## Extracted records
--------------------------------------------------

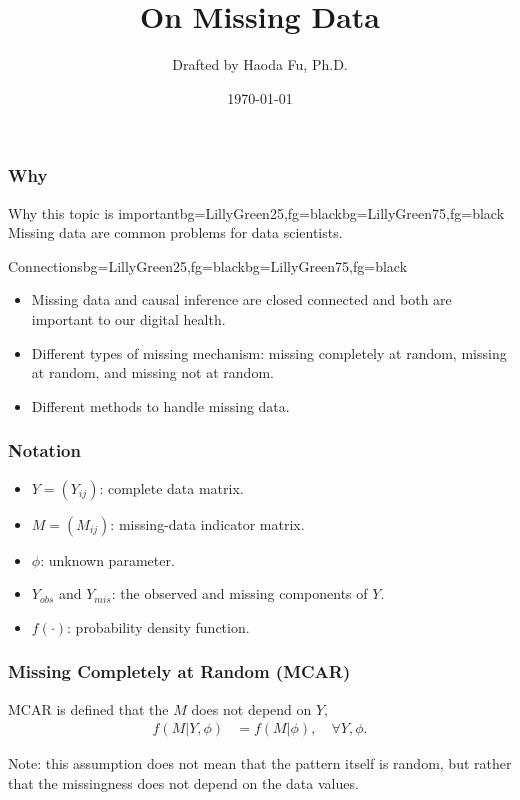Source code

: \documentclass[notes=no]{beamer}
\title{On Missing Data}    %
\author{Drafted by Haoda Fu, Ph.D.}                 %
\institute{Statistics for Data Scientists Series}      %
\date{\today}
\begin{document}
\begin{frame}
	\titlepage
\end{frame}


\begin{frame}
	\frametitle{Why}
		\begin{variableblock}{Why this topic is important}{bg=LillyGreen25,fg=black}{bg=LillyGreen75,fg=black}
			Missing data are common problems for data scientists.
		\end{variableblock}
	\pause
		\begin{variableblock}{Connections}{bg=LillyGreen25,fg=black}{bg=LillyGreen75,fg=black}
			\begin{itemize}
				\item Missing data and causal inference are closed connected and both are important to our digital health.
				\item Different types of missing mechanism: missing completely at random, missing at random, and missing not at random.
				\item Different methods to handle missing data.
				\end{itemize}	
	\end{variableblock}
\end{frame}

\begin{frame}
	\frametitle{Notation}
	\begin{itemize}
		\item $Y=(Y_{ij})$:  complete data matrix.
		\item $M=(M_{ij})$: missing-data indicator matrix.
		\item $\phi$: unknown parameter.
		\item $Y_{obs}$ and $Y_{mis}$: the observed and missing components of $Y$.
		\item  $f(\cdot)$: probability density function.
	\end{itemize}
\end{frame}

\begin{frame}
	\frametitle{Missing Completely at Random (MCAR)}
	
	\begin{definition}[MCAR]
		MCAR is defined that the $M$ does not depend on $Y$,
		\begin{align*}
		f(M | Y, \phi) &= f(M|\phi), \quad \forall Y, \phi.
		\end{align*}
     \end{definition}
 		Note:  this assumption does not mean that the pattern itself is random, but rather that the missingness does not depend on the data values. 
\end{frame}
\end{document}
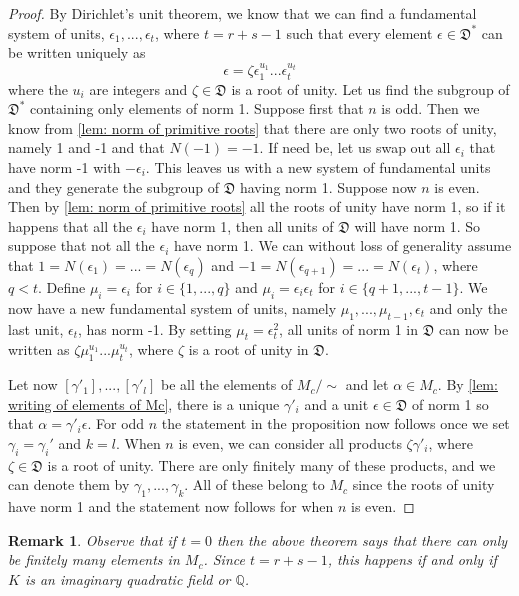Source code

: \documentclass{article}
\newtheorem{remark}{Remark}[section]
\newcommand{\mfrak}[1]{\mathfrak{#1}}
\newcommand{\mbb}[1]{\mathbb{#1}}
\begin{document}
\begin{proof}
    By Dirichlet's unit theorem, we know that we can find a fundamental system of units, $\epsilon_1, ..., \epsilon_t$, where $t = r+s-1$ such that every element $\epsilon \in \mfrak D^*$ can be written uniquely as 
    $$\epsilon = \zeta \epsilon_1^{u_1} ... \epsilon_t^{u_t}$$
    where the $u_i$ are integers and $\zeta \in \mfrak D$ is a root of unity. Let us find the subgroup of $\mfrak D^*$ containing only elements of norm 1. Suppose first that $n$ is odd. Then we know from \cref{lem: norm of primitive roots} that there are only two roots of unity, namely 1 and -1 and that $N(-1) = -1$. If need be, let us swap out all $\epsilon_i$ that have norm -1 with $-\epsilon_i$. This leaves us with a new system of fundamental units and they generate the subgroup of $\mfrak D$ having norm 1. Suppose now $n$ is even. Then by \cref{lem: norm of primitive roots} all the roots of unity have norm 1, so if it happens that all the $\epsilon_i$ have norm 1, then all units of $\mfrak D$ will have norm 1. So suppose that not all the $\epsilon_i$ have norm 1. We can without loss of generality assume that $1 = N(\epsilon_1) = ... = N(\epsilon_q)$ and $-1 = N(\epsilon_{q+1}) = ... = N(\epsilon_t)$, where $q < t$. Define  
    $\mu_i = \epsilon_i$ for $i \in \{1, ..., q\}$ and $\mu_i = \epsilon_i \epsilon_t$ for $i \in \{q+1, ..., t-1\}$. We now have a new fundamental system of units, namely $\mu_1, ..., \mu_{t-1},\epsilon_t$ and only the last unit, $\epsilon_t$, has norm -1. By setting $\mu_t = \epsilon_t^2$, all units of norm 1 in $\mfrak D$ can now be written as $\zeta \mu_1^{u_1}...\mu_t^{u_t}$, where $\zeta$ is a root of unity in $\mfrak D$. 

    Let now $[\gamma'_1], ..., [\gamma'_l]$ be all the elements of $M_c / \sim$ and let $\alpha \in M_c$. By \cref{lem: writing of elements of Mc}, there is a unique $\gamma'_i$ and a unit $\epsilon \in \mfrak D$ of norm 1 so that $\alpha = \gamma'_i \epsilon$. For odd $n$ the statement in the proposition now follows once we set $\gamma_i = \gamma_i'$ and $k = l$. When $n$ is even, we can consider all products $\zeta \gamma'_i$, where $\zeta \in \mfrak D$ is a root of unity. There are only finitely many of these products, and we can denote them by $\gamma_1, ..., \gamma_k$. All of these belong to $M_c$ since the roots of unity have norm 1 and the statement now follows for when $n$ is even.
\end{proof}
\begin{remark}\label{rem: When does a full module have finitely many solutions}
    Observe that if $t = 0$ then the above theorem says that there can only be finitely many elements in $M_c$. Since $t = r + s - 1$, this happens if and only if $K$ is an imaginary quadratic field or $\mbb Q$.    
\end{remark}
\end{document}

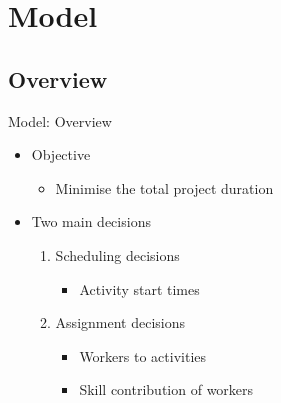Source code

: \documentclass{beamer}
\begin{document}
\section{Model}
\subsection{Overview}
\begin{frame}{Model: Overview}
	\begin{itemize}
		\item \pause Objective
		\begin{itemize}
			\item Minimise the total project duration\pause
		\end{itemize}
	\end{itemize}
	\vspace{5mm}
	\begin{itemize}
		\item Two main decisions\pause
		\vspace{2mm}
		\begin{enumerate}
			\item Scheduling decisions
			\begin{itemize}
				\item Activity start times\pause
			\end{itemize}
			\vspace{2mm}
			\item Assignment decisions
			\begin{itemize}
				\item Workers to activities
				\vspace{1mm}
				\item Skill contribution of workers
			\end{itemize}
		\end{enumerate}
	\end{itemize}
\end{frame}
\end{document}
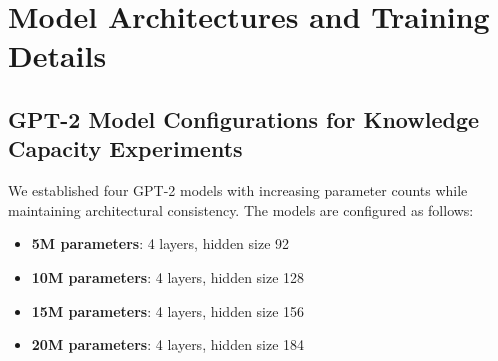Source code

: \documentclass{article} %
\begin{document}










\section{Model Architectures and Training Details} \label{sec:models}

\subsection{GPT-2 Model Configurations for Knowledge Capacity Experiments} \label{subsec:gpt2_knowledge}

We established four GPT-2 models with increasing parameter counts while maintaining architectural consistency. The models are configured as follows:

\begin{itemize}
    \item \textbf{5M parameters}: 4 layers, hidden size 92 
    \item \textbf{10M parameters}: 4 layers, hidden size 128
    \item \textbf{15M parameters}: 4 layers, hidden size 156  
    \item \textbf{20M parameters}: 4 layers, hidden size 184 
\end{itemize}
\end{document}
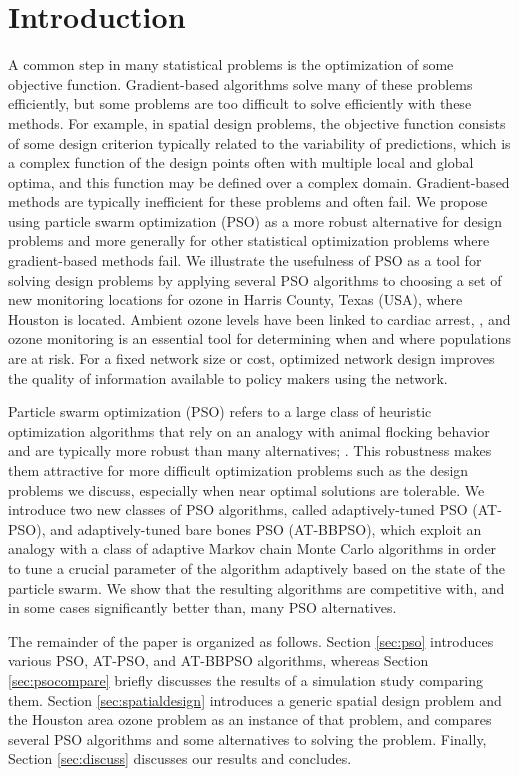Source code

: \documentclass[cmbright]{staauth}
\begin{document}
\section{Introduction}
A common step in many statistical problems is the optimization of some objective function. Gradient-based algorithms solve many of these problems efficiently, but some problems are too difficult to solve efficiently with these methods. For example, in spatial design problems, the objective function consists of some design criterion typically related to the variability of predictions, which is a complex function of the design points often with multiple local and global optima, and this function may be defined over a complex domain. Gradient-based methods are typically inefficient for these problems and often fail. We propose using particle swarm optimization (PSO) as a more robust alternative for design problems and more generally for other statistical optimization problems where gradient-based methods fail. We illustrate the usefulness of PSO as a tool for solving design problems by applying several PSO algorithms to choosing a set of new monitoring locations for ozone in Harris County, Texas (USA), where Houston is located. Ambient ozone levels have been linked to cardiac arrest, \cite{ensor2013case}, and ozone monitoring is an essential tool for determining when and where populations are at risk. For a fixed network size or cost, optimized network design improves the quality of information available to policy makers using the network.

Particle swarm optimization (PSO) refers to a large class of heuristic optimization algorithms that rely on an analogy with animal flocking behavior and are typically more robust than many alternatives; \cite{clerc2002particle,blum2008swarm,clerc2010particle}. This robustness makes them attractive for more difficult optimization problems such as the design problems we discuss, especially when near optimal solutions are tolerable. We introduce two new classes of PSO algorithms, called adaptively-tuned PSO (AT-PSO), and adaptively-tuned bare bones PSO (AT-BBPSO), which exploit an analogy with a class of adaptive Markov chain Monte Carlo algorithms in order to tune a crucial parameter of the algorithm adaptively based on the state of the particle swarm. We show that the resulting algorithms are competitive with, and in some cases significantly better than, many PSO alternatives.

The remainder of the paper is organized as follows. Section \ref{sec:pso} introduces various PSO, AT-PSO, and AT-BBPSO algorithms, whereas Section \ref{sec:psocompare} briefly discusses the results of a simulation study comparing them. Section \ref{sec:spatialdesign} introduces a generic spatial design problem and the Houston area ozone problem as an instance of that problem, and compares several PSO algorithms and some alternatives to solving the problem. Finally, Section \ref{sec:discuss} discusses our results and concludes. 
\end{document}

--------------------------------------------------

## What you should do
In the entries above, copy each line that contains the string "hidden".

## Task response
    \item \textbf{5M parameters}: 4 layers, hidden size 92 
    \item \textbf{10M parameters}: 4 layers, hidden size 128
    \item \textbf{15M parameters}: 4 layers, hidden size 156  
    \item \textbf{20M parameters}: 4 layers, hidden size 184 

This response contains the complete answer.